(Given information begins)

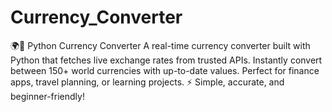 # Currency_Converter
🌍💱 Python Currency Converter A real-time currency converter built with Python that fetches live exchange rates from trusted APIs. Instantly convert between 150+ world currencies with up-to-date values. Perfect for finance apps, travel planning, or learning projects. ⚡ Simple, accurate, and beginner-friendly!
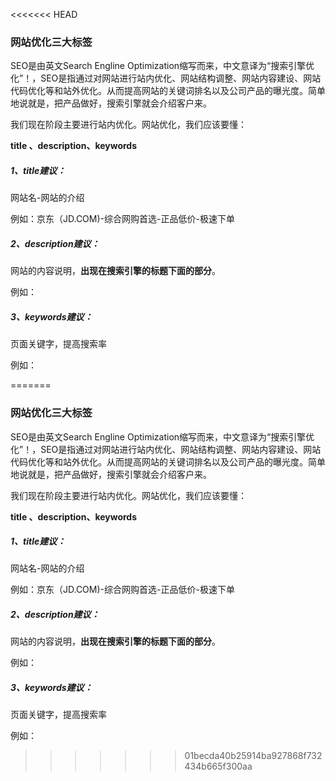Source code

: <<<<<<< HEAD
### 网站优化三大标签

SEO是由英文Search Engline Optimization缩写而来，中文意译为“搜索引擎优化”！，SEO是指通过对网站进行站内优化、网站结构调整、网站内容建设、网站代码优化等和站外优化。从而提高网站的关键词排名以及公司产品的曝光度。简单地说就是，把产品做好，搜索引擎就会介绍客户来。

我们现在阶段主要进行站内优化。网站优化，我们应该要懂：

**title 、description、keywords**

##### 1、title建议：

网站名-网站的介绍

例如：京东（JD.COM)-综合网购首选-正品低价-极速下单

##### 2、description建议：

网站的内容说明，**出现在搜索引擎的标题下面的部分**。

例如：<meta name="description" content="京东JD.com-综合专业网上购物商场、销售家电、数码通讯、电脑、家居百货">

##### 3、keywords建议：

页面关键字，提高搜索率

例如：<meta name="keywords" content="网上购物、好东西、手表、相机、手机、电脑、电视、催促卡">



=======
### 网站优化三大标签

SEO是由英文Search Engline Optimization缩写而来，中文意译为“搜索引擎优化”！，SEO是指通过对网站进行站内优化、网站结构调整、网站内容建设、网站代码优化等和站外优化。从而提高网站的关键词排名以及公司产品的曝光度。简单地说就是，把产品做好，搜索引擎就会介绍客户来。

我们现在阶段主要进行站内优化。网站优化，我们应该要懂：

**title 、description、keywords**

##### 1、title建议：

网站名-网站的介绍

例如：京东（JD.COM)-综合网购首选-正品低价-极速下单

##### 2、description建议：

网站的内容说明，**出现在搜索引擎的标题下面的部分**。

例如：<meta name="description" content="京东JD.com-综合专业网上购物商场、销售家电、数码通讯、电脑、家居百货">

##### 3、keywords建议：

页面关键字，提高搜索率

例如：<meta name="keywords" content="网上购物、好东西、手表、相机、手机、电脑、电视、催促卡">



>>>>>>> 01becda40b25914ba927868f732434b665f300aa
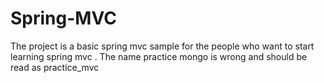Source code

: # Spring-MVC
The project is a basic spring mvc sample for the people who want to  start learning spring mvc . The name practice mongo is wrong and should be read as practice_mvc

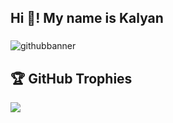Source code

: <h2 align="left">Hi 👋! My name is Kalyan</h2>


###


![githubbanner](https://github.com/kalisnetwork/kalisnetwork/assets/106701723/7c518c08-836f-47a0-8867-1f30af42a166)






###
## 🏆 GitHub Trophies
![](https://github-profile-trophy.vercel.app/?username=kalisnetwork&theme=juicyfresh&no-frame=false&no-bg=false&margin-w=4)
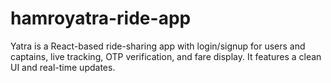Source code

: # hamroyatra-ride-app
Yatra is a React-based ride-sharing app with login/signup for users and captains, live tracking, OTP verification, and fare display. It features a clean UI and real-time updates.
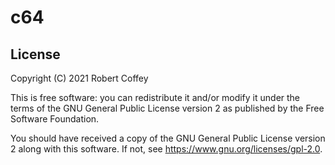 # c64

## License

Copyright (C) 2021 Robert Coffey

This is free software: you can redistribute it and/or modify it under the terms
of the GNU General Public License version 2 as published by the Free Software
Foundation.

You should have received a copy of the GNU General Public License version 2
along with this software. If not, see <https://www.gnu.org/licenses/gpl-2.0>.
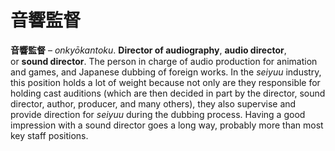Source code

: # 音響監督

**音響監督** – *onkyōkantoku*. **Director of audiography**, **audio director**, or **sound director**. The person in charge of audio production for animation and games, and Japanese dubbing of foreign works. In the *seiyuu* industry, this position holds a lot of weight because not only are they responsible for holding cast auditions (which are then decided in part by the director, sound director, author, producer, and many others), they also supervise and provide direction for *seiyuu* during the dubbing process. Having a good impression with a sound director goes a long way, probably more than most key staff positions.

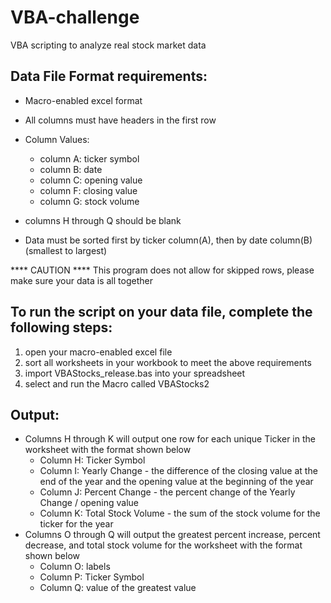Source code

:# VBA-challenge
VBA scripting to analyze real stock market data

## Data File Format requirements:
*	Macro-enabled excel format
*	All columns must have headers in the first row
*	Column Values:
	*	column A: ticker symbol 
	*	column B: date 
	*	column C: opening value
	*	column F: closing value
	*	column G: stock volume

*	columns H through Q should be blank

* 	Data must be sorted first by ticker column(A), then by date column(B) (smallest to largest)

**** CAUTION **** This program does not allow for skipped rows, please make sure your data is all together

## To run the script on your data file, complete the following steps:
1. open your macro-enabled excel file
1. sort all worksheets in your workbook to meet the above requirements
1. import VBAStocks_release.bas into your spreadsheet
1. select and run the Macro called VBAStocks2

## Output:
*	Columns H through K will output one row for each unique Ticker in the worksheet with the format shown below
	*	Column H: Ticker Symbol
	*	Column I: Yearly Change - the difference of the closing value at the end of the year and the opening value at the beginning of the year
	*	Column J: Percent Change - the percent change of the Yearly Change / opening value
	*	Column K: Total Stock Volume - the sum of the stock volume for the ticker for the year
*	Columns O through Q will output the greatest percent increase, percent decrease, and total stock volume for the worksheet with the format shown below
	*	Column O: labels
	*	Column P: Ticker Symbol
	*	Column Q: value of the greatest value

(Given information ends)

→ **Task statement**
Please transcribe exactly the lines above from the line that has "1. sort all" up to and including the line that has "Change / opening value"; no other line belongs in the answer.

→ **Solution to the problem**
1. sort all worksheets in your workbook to meet the above requirements
1. import VBAStocks_release.bas into your spreadsheet
1. select and run the Macro called VBAStocks2

## Output:
*	Columns H through K will output one row for each unique Ticker in the worksheet with the format shown below
	*	Column H: Ticker Symbol
	*	Column I: Yearly Change - the difference of the closing value at the end of the year and the opening value at the beginning of the year
	*	Column J: Percent Change - the percent change of the Yearly Change / opening value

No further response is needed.